Data supplied:
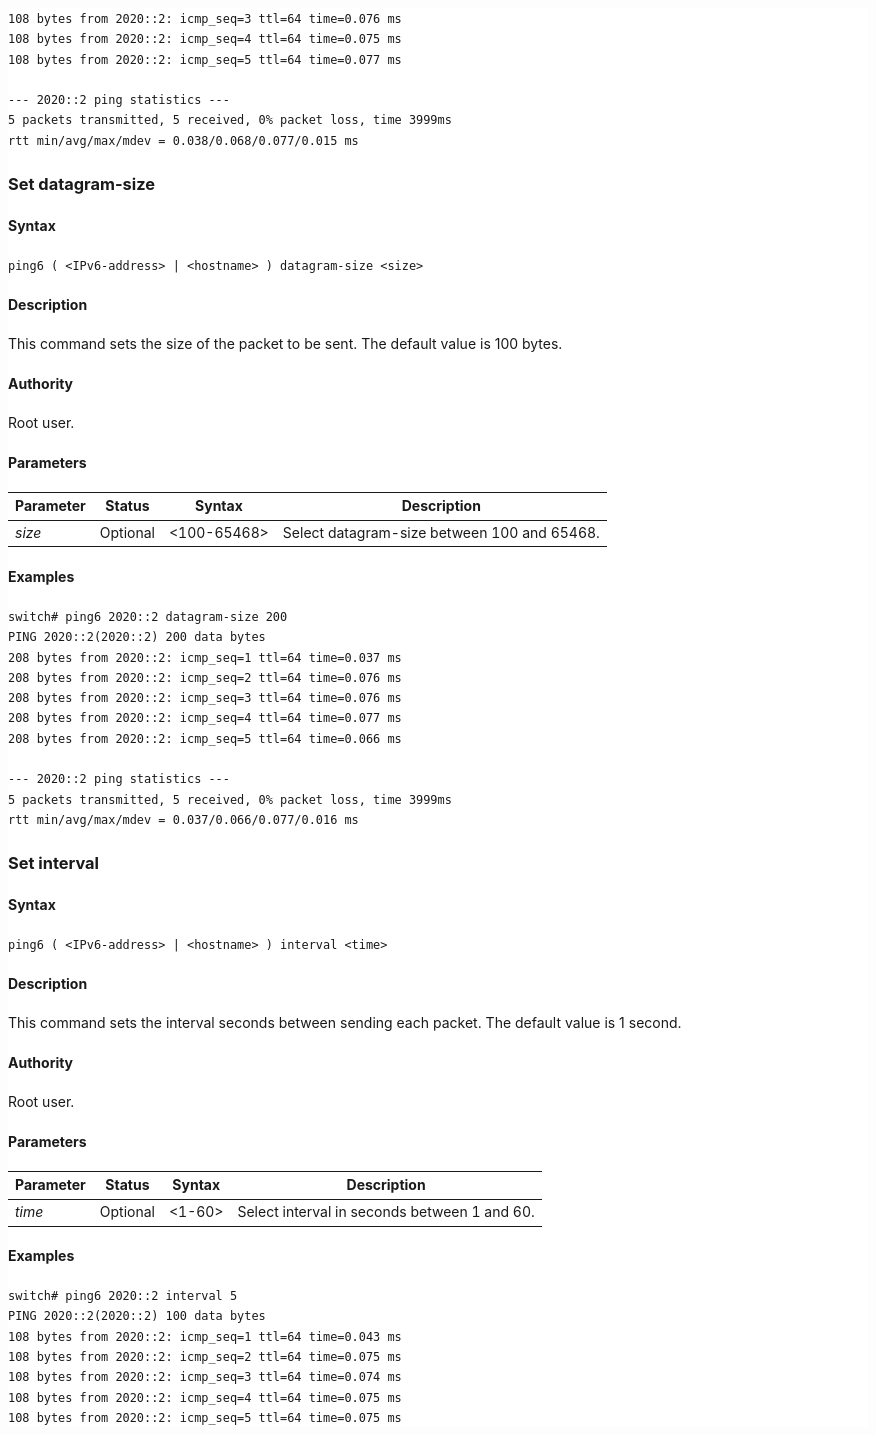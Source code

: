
 ```
108 bytes from 2020::2: icmp_seq=3 ttl=64 time=0.076 ms
108 bytes from 2020::2: icmp_seq=4 ttl=64 time=0.075 ms
108 bytes from 2020::2: icmp_seq=5 ttl=64 time=0.077 ms

--- 2020::2 ping statistics ---
5 packets transmitted, 5 received, 0% packet loss, time 3999ms
rtt min/avg/max/mdev = 0.038/0.068/0.077/0.015 ms

```

### Set datagram-size
#### Syntax
`ping6 ( <IPv6-address> | <hostname> ) datagram-size <size>`
#### Description
This command sets the size of the packet to be sent. The default value is 100 bytes.
#### Authority
Root user.
#### Parameters
| Parameter | Status | Syntax | Description |
|-----------|--------|--------|-------------|
| *size* | Optional | <100-65468> | Select datagram-size between 100 and 65468.|
#### Examples
```
switch# ping6 2020::2 datagram-size 200
PING 2020::2(2020::2) 200 data bytes
208 bytes from 2020::2: icmp_seq=1 ttl=64 time=0.037 ms
208 bytes from 2020::2: icmp_seq=2 ttl=64 time=0.076 ms
208 bytes from 2020::2: icmp_seq=3 ttl=64 time=0.076 ms
208 bytes from 2020::2: icmp_seq=4 ttl=64 time=0.077 ms
208 bytes from 2020::2: icmp_seq=5 ttl=64 time=0.066 ms

--- 2020::2 ping statistics ---
5 packets transmitted, 5 received, 0% packet loss, time 3999ms
rtt min/avg/max/mdev = 0.037/0.066/0.077/0.016 ms

```

### Set interval
#### Syntax
`ping6 ( <IPv6-address> | <hostname> ) interval <time>`
#### Description
This command sets the interval seconds between sending each packet. The default value is 1 second.
#### Authority
Root user.
#### Parameters
| Parameter | Status | Syntax | Description |
|-----------|--------|--------|-------------|
| *time* | Optional | <1-60> | Select interval in seconds between 1 and 60.|
#### Examples
```
switch# ping6 2020::2 interval 5
PING 2020::2(2020::2) 100 data bytes
108 bytes from 2020::2: icmp_seq=1 ttl=64 time=0.043 ms
108 bytes from 2020::2: icmp_seq=2 ttl=64 time=0.075 ms
108 bytes from 2020::2: icmp_seq=3 ttl=64 time=0.074 ms
108 bytes from 2020::2: icmp_seq=4 ttl=64 time=0.075 ms
108 bytes from 2020::2: icmp_seq=5 ttl=64 time=0.075 ms

```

Problem requirements:
Only lines containing the word "mdev" should be copied from the material above.

Task answer:
rtt min/avg/max/mdev = 0.038/0.068/0.077/0.015 ms
rtt min/avg/max/mdev = 0.037/0.066/0.077/0.016 ms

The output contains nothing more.